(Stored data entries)

=== Begin Enclosure ===

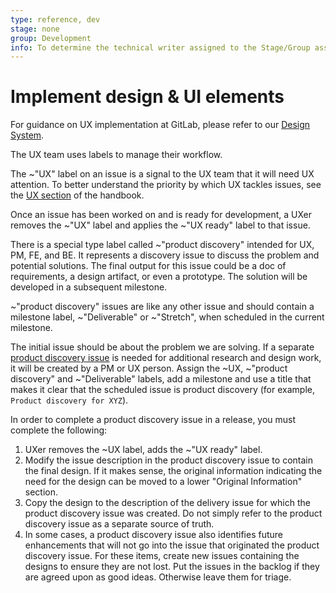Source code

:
 ```yaml
---
type: reference, dev
stage: none
group: Development
info: To determine the technical writer assigned to the Stage/Group associated with this page, see https://about.gitlab.com/handbook/engineering/ux/technical-writing/#assignments
---
```


# Implement design & UI elements

For guidance on UX implementation at GitLab, please refer to our [Design System](https://design.gitlab.com/).

The UX team uses labels to manage their workflow.

The ~"UX" label on an issue is a signal to the UX team that it will need UX attention.
To better understand the priority by which UX tackles issues, see the [UX section](https://about.gitlab.com/handbook/engineering/ux/) of the handbook.

Once an issue has been worked on and is ready for development, a UXer removes the ~"UX" label and applies the ~"UX ready" label to that issue.

There is a special type label called ~"product discovery" intended for UX,
PM, FE, and BE. It represents a discovery issue to discuss the problem and
potential solutions. The final output for this issue could be a doc of
requirements, a design artifact, or even a prototype. The solution will be
developed in a subsequent milestone.

~"product discovery" issues are like any other issue and should contain a milestone label, ~"Deliverable" or ~"Stretch", when scheduled in the current milestone.

The initial issue should be about the problem we are solving. If a separate [product discovery issue](https://about.gitlab.com/handbook/engineering/ux/ux-department-workflow/#how-we-use-labels)
is needed for additional research and design work, it will be created by a PM or UX person.
Assign the ~UX, ~"product discovery" and ~"Deliverable" labels, add a milestone and
use a title that makes it clear that the scheduled issue is product discovery
(for example, `Product discovery for XYZ`).

In order to complete a product discovery issue in a release, you must complete the following:

1. UXer removes the ~UX label, adds the ~"UX ready" label.
1. Modify the issue description in the product discovery issue to contain the final design. If it makes sense, the original information indicating the need for the design can be moved to a lower "Original Information" section.
1. Copy the design to the description of the delivery issue for which the product discovery issue was created. Do not simply refer to the product discovery issue as a separate source of truth.
1. In some cases, a product discovery issue also identifies future enhancements that will not go into the issue that originated the product discovery issue. For these items, create new issues containing the designs to ensure they are not lost. Put the issues in the backlog if they are agreed upon as good ideas. Otherwise leave them for triage.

=== End Enclosure ===

■ Required work: Could you output exactly the lines from the one containing "1. Copy the" to the end of the entries above, both included, and no others?

■ Response to the task:
1. Copy the design to the description of the delivery issue for which the product discovery issue was created. Do not simply refer to the product discovery issue as a separate source of truth.
1. In some cases, a product discovery issue also identifies future enhancements that will not go into the issue that originated the product discovery issue. For these items, create new issues containing the designs to ensure they are not lost. Put the issues in the backlog if they are agreed upon as good ideas. Otherwise leave them for triage.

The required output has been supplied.